"Will they get many cattle? Were there enough of them to gather the whole drove?"

"They won't gather any cattle. It's a kind of bufler hunt for 'em. Lots of beef handy. They won't think of driving off any horned critters. Too slow, my boy. They'll take all the hosses they can get, though, and load 'em up, too."

Cal's face was in strong contrast with the dark, almost wooden sternness of the one he was looking into when he asked:

"Sam, did you say you killed one?"

"Can't say. Guess not. I meant to mark him, but it was his pony that seemed to go down. Didn't either of 'em get up, that I saw. He was an awful fool to follow me in the way he did."
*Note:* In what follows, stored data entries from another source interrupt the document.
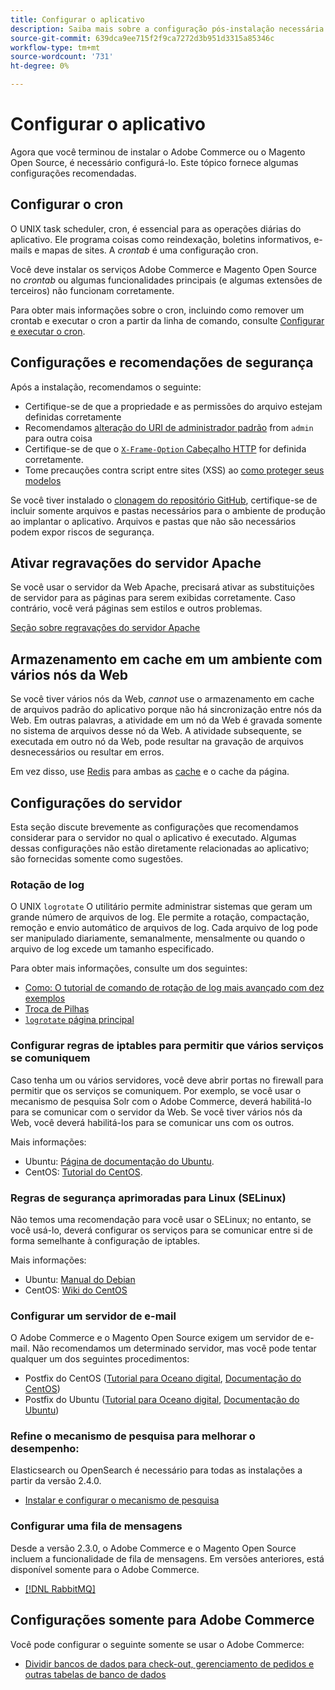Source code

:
 ```yaml
---
title: Configurar o aplicativo
description: Saiba mais sobre a configuração pós-instalação necessária para implantações locais do Adobe Commerce e Magento Open Source.
source-git-commit: 639dca9ee715f2f9ca7272d3b951d3315a85346c
workflow-type: tm+mt
source-wordcount: '731'
ht-degree: 0%

---
```



# Configurar o aplicativo

Agora que você terminou de instalar o Adobe Commerce ou o Magento Open Source, é necessário configurá-lo. Este tópico fornece algumas configurações recomendadas.

## Configurar o cron

O UNIX task scheduler, cron, é essencial para as operações diárias do aplicativo. Ele programa coisas como reindexação, boletins informativos, e-mails e mapas de sites. A *crontab* é uma configuração cron.

Você deve instalar os serviços Adobe Commerce e Magento Open Source no *crontab* ou algumas funcionalidades principais (e algumas extensões de terceiros) não funcionam corretamente.

Para obter mais informações sobre o cron, incluindo como remover um crontab e executar o cron a partir da linha de comando, consulte [Configurar e executar o cron](../../configuration/cli/configure-cron-jobs.md).

## Configurações e recomendações de segurança

Após a instalação, recomendamos o seguinte:

* Certifique-se de que a propriedade e as permissões do arquivo estejam definidas corretamente
* Recomendamos [alteração do URI de administrador padrão](../tutorials/admin-uri.md) from `admin` para outra coisa
* Certifique-se de que o [`X-Frame-Option` Cabeçalho HTTP](../../configuration/security/xframe-options.md) for definida corretamente.
* Tome precauções contra script entre sites (XSS) ao [como proteger seus modelos](https://developer.adobe.com/commerce/php/development/security/cross-site-scripting/)

Se você tiver instalado o [clonagem do repositório GitHub](https://developer.adobe.com/commerce/contributor/guides/install/clone-repository/), certifique-se de incluir somente arquivos e pastas necessários para o ambiente de produção ao implantar o aplicativo. Arquivos e pastas que não são necessários podem expor riscos de segurança.

## Ativar regravações do servidor Apache

Se você usar o servidor da Web Apache, precisará ativar as substituições de servidor para as páginas para serem exibidas corretamente. Caso contrário, você verá páginas sem estilos e outros problemas.

[Seção sobre regravações do servidor Apache](../prerequisites/web-server/apache.md#apache-rewrites-and-htaccess)

## Armazenamento em cache em um ambiente com vários nós da Web

Se você tiver vários nós da Web, *cannot* use o armazenamento em cache de arquivos padrão do aplicativo porque não há sincronização entre nós da Web. Em outras palavras, a atividade em um nó da Web é gravada somente no sistema de arquivos desse nó da Web. A atividade subsequente, se executada em outro nó da Web, pode resultar na gravação de arquivos desnecessários ou resultar em erros.

Em vez disso, use [Redis](../../configuration/cache/config-redis.md) para ambas as [cache](https://glossary.magento.com/cache) e o cache da página.

## Configurações do servidor

Esta seção discute brevemente as configurações que recomendamos considerar para o servidor no qual o aplicativo é executado. Algumas dessas configurações não estão diretamente relacionadas ao aplicativo; são fornecidas somente como sugestões.

### Rotação de log

O UNIX `logrotate` O utilitário permite administrar sistemas que geram um grande número de arquivos de log. Ele permite a rotação, compactação, remoção e envio automático de arquivos de log. Cada arquivo de log pode ser manipulado diariamente, semanalmente, mensalmente ou quando o arquivo de log excede um tamanho especificado.

Para obter mais informações, consulte um dos seguintes:

* [Como: O tutorial de comando de rotação de log mais avançado com dez exemplos](https://www.thegeekstuff.com/2010/07/logrotate-examples)
* [Troca de Pilhas](https://unix.stackexchange.com/questions/85662/how-to-properly-automatically-manually-rotate-log-files-for-production-rails-app)
* [`logrotate` página principal](https://linuxconfig.org/logrotate-8-manual-page)

### Configurar regras de iptables para permitir que vários serviços se comuniquem

Caso tenha um ou vários servidores, você deve abrir portas no firewall para permitir que os serviços se comuniquem. Por exemplo, se você usar o mecanismo de pesquisa Solr com o Adobe Commerce, deverá habilitá-lo para se comunicar com o servidor da Web. Se você tiver vários nós da Web, você deverá habilitá-los para se comunicar uns com os outros.

Mais informações:

* Ubuntu: [Página de documentação do Ubuntu](https://help.ubuntu.com/community/IptablesHowTo).
* CentOS: [Tutorial do CentOS](https://wiki.centos.org/HowTos/Network/IPTables).

### Regras de segurança aprimoradas para Linux (SELinux)

Não temos uma recomendação para você usar o SELinux; no entanto, se você usá-lo, deverá configurar os serviços para se comunicar entre si de forma semelhante à configuração de iptables.

Mais informações:

* Ubuntu: [Manual do Debian](https://debian-handbook.info/browse/stable/sect.selinux.html)
* CentOS: [Wiki do CentOS](https://wiki.centos.org/HowTos/SELinux)

### Configurar um servidor de e-mail

O Adobe Commerce e o Magento Open Source exigem um servidor de e-mail. Não recomendamos um determinado servidor, mas você pode tentar qualquer um dos seguintes procedimentos:

* Postfix do CentOS ([Tutorial para Oceano digital](https://www.digitalocean.com/community/tutorials/how-to-install-postfix-on-centos-6), [Documentação do CentOS](https://www.centos.org))
* Postfix do Ubuntu ([Tutorial para Oceano digital](https://www.digitalocean.com/community/tutorials/how-to-install-and-setup-postfix-on-ubuntu-14-04), [Documentação do Ubuntu](https://help.ubuntu.com/community/MailServer))

### Refine o mecanismo de pesquisa para melhorar o desempenho:

Elasticsearch ou OpenSearch é necessário para todas as instalações a partir da versão 2.4.0.

* [Instalar e configurar o mecanismo de pesquisa](../../configuration/search/overview-search.md)

### Configurar uma fila de mensagens

Desde a versão 2.3.0, o Adobe Commerce e o Magento Open Source incluem a funcionalidade de fila de mensagens. Em versões anteriores, está disponível somente para o Adobe Commerce.

* [[!DNL RabbitMQ]](../../configuration/queues/message-queue-framework.md)

## Configurações somente para Adobe Commerce

Você pode configurar o seguinte somente se usar o Adobe Commerce:

* [Dividir bancos de dados para check-out, gerenciamento de pedidos e outras tabelas de banco de dados](../../configuration/storage/multi-master.md)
Sam was shouting at the horses between his short, jerky sentences, and his long-lashed, short-handled whip was whirling and cracking in a way that they seemed to understand.

"How many were there of them?" asked Cal, the next opportunity he had.

"Hosses? Well, they must have scooped the eastern drove. More'n a hundred head. We've got about two hundred here, but your father's lost some real good ones, this time. No fault of mine."

"I didn't mean horses," said Cal. "How many Indians?"

"Oh, the redskins?" said Sam, with a tremendous crack of the long whip. "Nobody can guess how many. They seemed to swarm all around. 'Paches, of course, but it's a curiosity where they came from. We must work, now. Further to the left, Cal. That's it. They're started. What are those mules halting for!"